EXERCISE MATERIALS =>
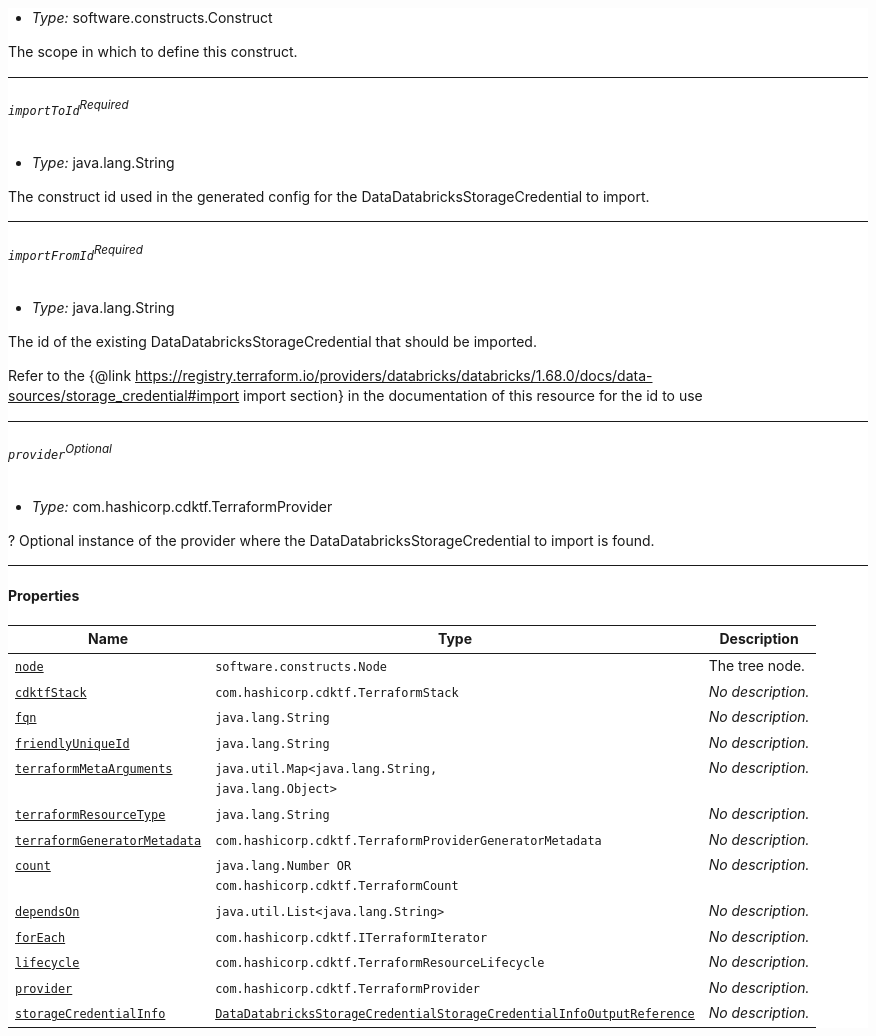 - *Type:* software.constructs.Construct

The scope in which to define this construct.

---

###### `importToId`<sup>Required</sup> <a name="importToId" id="@cdktf/provider-databricks.dataDatabricksStorageCredential.DataDatabricksStorageCredential.generateConfigForImport.parameter.importToId"></a>

- *Type:* java.lang.String

The construct id used in the generated config for the DataDatabricksStorageCredential to import.

---

###### `importFromId`<sup>Required</sup> <a name="importFromId" id="@cdktf/provider-databricks.dataDatabricksStorageCredential.DataDatabricksStorageCredential.generateConfigForImport.parameter.importFromId"></a>

- *Type:* java.lang.String

The id of the existing DataDatabricksStorageCredential that should be imported.

Refer to the {@link https://registry.terraform.io/providers/databricks/databricks/1.68.0/docs/data-sources/storage_credential#import import section} in the documentation of this resource for the id to use

---

###### `provider`<sup>Optional</sup> <a name="provider" id="@cdktf/provider-databricks.dataDatabricksStorageCredential.DataDatabricksStorageCredential.generateConfigForImport.parameter.provider"></a>

- *Type:* com.hashicorp.cdktf.TerraformProvider

? Optional instance of the provider where the DataDatabricksStorageCredential to import is found.

---

#### Properties <a name="Properties" id="Properties"></a>

| **Name** | **Type** | **Description** |
| --- | --- | --- |
| <code><a href="#@cdktf/provider-databricks.dataDatabricksStorageCredential.DataDatabricksStorageCredential.property.node">node</a></code> | <code>software.constructs.Node</code> | The tree node. |
| <code><a href="#@cdktf/provider-databricks.dataDatabricksStorageCredential.DataDatabricksStorageCredential.property.cdktfStack">cdktfStack</a></code> | <code>com.hashicorp.cdktf.TerraformStack</code> | *No description.* |
| <code><a href="#@cdktf/provider-databricks.dataDatabricksStorageCredential.DataDatabricksStorageCredential.property.fqn">fqn</a></code> | <code>java.lang.String</code> | *No description.* |
| <code><a href="#@cdktf/provider-databricks.dataDatabricksStorageCredential.DataDatabricksStorageCredential.property.friendlyUniqueId">friendlyUniqueId</a></code> | <code>java.lang.String</code> | *No description.* |
| <code><a href="#@cdktf/provider-databricks.dataDatabricksStorageCredential.DataDatabricksStorageCredential.property.terraformMetaArguments">terraformMetaArguments</a></code> | <code>java.util.Map<java.lang.String, java.lang.Object></code> | *No description.* |
| <code><a href="#@cdktf/provider-databricks.dataDatabricksStorageCredential.DataDatabricksStorageCredential.property.terraformResourceType">terraformResourceType</a></code> | <code>java.lang.String</code> | *No description.* |
| <code><a href="#@cdktf/provider-databricks.dataDatabricksStorageCredential.DataDatabricksStorageCredential.property.terraformGeneratorMetadata">terraformGeneratorMetadata</a></code> | <code>com.hashicorp.cdktf.TerraformProviderGeneratorMetadata</code> | *No description.* |
| <code><a href="#@cdktf/provider-databricks.dataDatabricksStorageCredential.DataDatabricksStorageCredential.property.count">count</a></code> | <code>java.lang.Number OR com.hashicorp.cdktf.TerraformCount</code> | *No description.* |
| <code><a href="#@cdktf/provider-databricks.dataDatabricksStorageCredential.DataDatabricksStorageCredential.property.dependsOn">dependsOn</a></code> | <code>java.util.List<java.lang.String></code> | *No description.* |
| <code><a href="#@cdktf/provider-databricks.dataDatabricksStorageCredential.DataDatabricksStorageCredential.property.forEach">forEach</a></code> | <code>com.hashicorp.cdktf.ITerraformIterator</code> | *No description.* |
| <code><a href="#@cdktf/provider-databricks.dataDatabricksStorageCredential.DataDatabricksStorageCredential.property.lifecycle">lifecycle</a></code> | <code>com.hashicorp.cdktf.TerraformResourceLifecycle</code> | *No description.* |
| <code><a href="#@cdktf/provider-databricks.dataDatabricksStorageCredential.DataDatabricksStorageCredential.property.provider">provider</a></code> | <code>com.hashicorp.cdktf.TerraformProvider</code> | *No description.* |
| <code><a href="#@cdktf/provider-databricks.dataDatabricksStorageCredential.DataDatabricksStorageCredential.property.storageCredentialInfo">storageCredentialInfo</a></code> | <code><a href="#@cdktf/provider-databricks.dataDatabricksStorageCredential.DataDatabricksStorageCredentialStorageCredentialInfoOutputReference">DataDatabricksStorageCredentialStorageCredentialInfoOutputReference</a></code> | *No description.* |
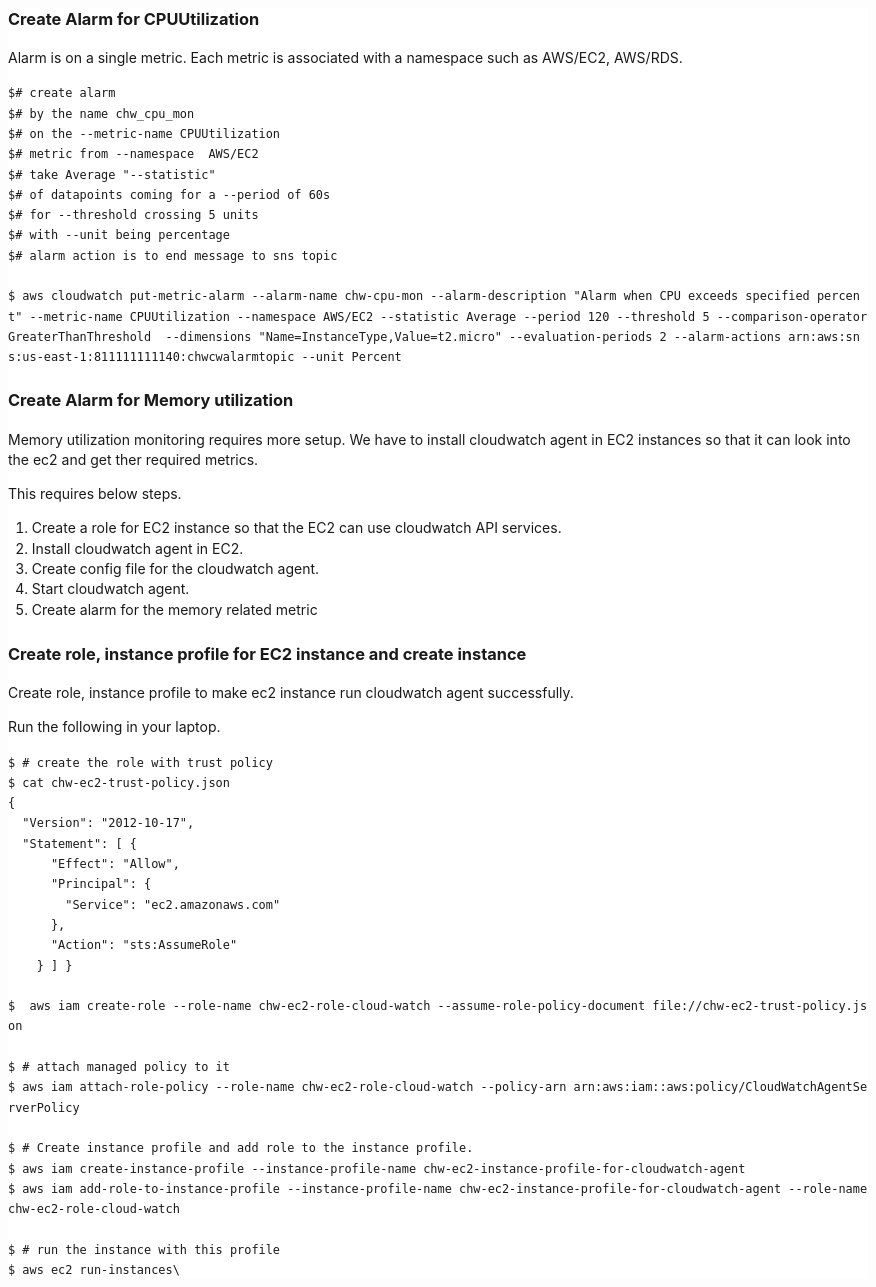 ### Create Alarm for CPUUtilization
Alarm is on a single metric.  Each metric is associated with a namespace such as AWS/EC2, AWS/RDS.
```
$# create alarm
$# by the name chw_cpu_mon
$# on the --metric-name CPUUtilization
$# metric from --namespace  AWS/EC2
$# take Average "--statistic" 
$# of datapoints coming for a --period of 60s
$# for --threshold crossing 5 units
$# with --unit being percentage
$# alarm action is to end message to sns topic

$ aws cloudwatch put-metric-alarm --alarm-name chw-cpu-mon --alarm-description "Alarm when CPU exceeds specified percent" --metric-name CPUUtilization --namespace AWS/EC2 --statistic Average --period 120 --threshold 5 --comparison-operator GreaterThanThreshold  --dimensions "Name=InstanceType,Value=t2.micro" --evaluation-periods 2 --alarm-actions arn:aws:sns:us-east-1:811111111140:chwcwalarmtopic --unit Percent
```

### Create Alarm for Memory utilization
Memory utilization monitoring requires more setup.  We have to install cloudwatch agent in EC2 instances so that it can look into the ec2 and get ther required metrics.

This requires below steps.
1. Create a role for EC2 instance so that the EC2 can use cloudwatch API services.
2. Install cloudwatch agent in EC2.
3. Create config file for the cloudwatch agent.
4. Start cloudwatch agent.
5. Create alarm for the memory related metric

### Create role, instance profile for EC2 instance and create instance
Create role, instance profile to make ec2 instance run cloudwatch agent successfully.

Run the following in your laptop.
```
$ # create the role with trust policy
$ cat chw-ec2-trust-policy.json
{
  "Version": "2012-10-17",
  "Statement": [ {
      "Effect": "Allow",
      "Principal": {
        "Service": "ec2.amazonaws.com"
      },
      "Action": "sts:AssumeRole"
    } ] }

$  aws iam create-role --role-name chw-ec2-role-cloud-watch --assume-role-policy-document file://chw-ec2-trust-policy.json 

$ # attach managed policy to it
$ aws iam attach-role-policy --role-name chw-ec2-role-cloud-watch --policy-arn arn:aws:iam::aws:policy/CloudWatchAgentServerPolicy

$ # Create instance profile and add role to the instance profile.
$ aws iam create-instance-profile --instance-profile-name chw-ec2-instance-profile-for-cloudwatch-agent
$ aws iam add-role-to-instance-profile --instance-profile-name chw-ec2-instance-profile-for-cloudwatch-agent --role-name chw-ec2-role-cloud-watch 

$ # run the instance with this profile
$ aws ec2 run-instances\
```
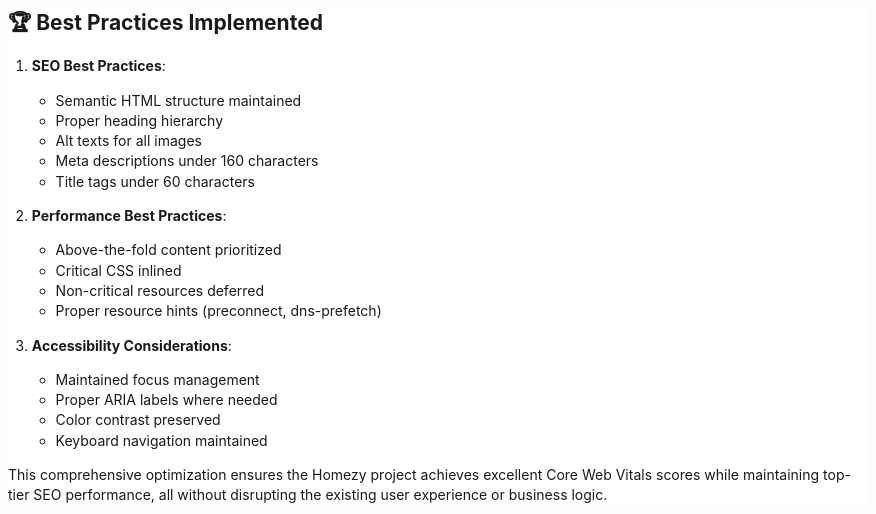 ## 🏆 Best Practices Implemented

1. **SEO Best Practices**:
   - Semantic HTML structure maintained
   - Proper heading hierarchy
   - Alt texts for all images
   - Meta descriptions under 160 characters
   - Title tags under 60 characters

2. **Performance Best Practices**:
   - Above-the-fold content prioritized
   - Critical CSS inlined
   - Non-critical resources deferred
   - Proper resource hints (preconnect, dns-prefetch)

3. **Accessibility Considerations**:
   - Maintained focus management
   - Proper ARIA labels where needed
   - Color contrast preserved
   - Keyboard navigation maintained

This comprehensive optimization ensures the Homezy project achieves excellent Core Web Vitals scores while maintaining top-tier SEO performance, all without disrupting the existing user experience or business logic.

PROBLEM TO SOLVE =>
Please go through the data above and copy each line containing the word "threshold".

TASK ANSWER =>
$# for --threshold crossing 5 units
$ aws cloudwatch put-metric-alarm --alarm-name chw-cpu-mon --alarm-description "Alarm when CPU exceeds specified percent" --metric-name CPUUtilization --namespace AWS/EC2 --statistic Average --period 120 --threshold 5 --comparison-operator GreaterThanThreshold  --dimensions "Name=InstanceType,Value=t2.micro" --evaluation-periods 2 --alarm-actions arn:aws:sns:us-east-1:811111111140:chwcwalarmtopic --unit Percent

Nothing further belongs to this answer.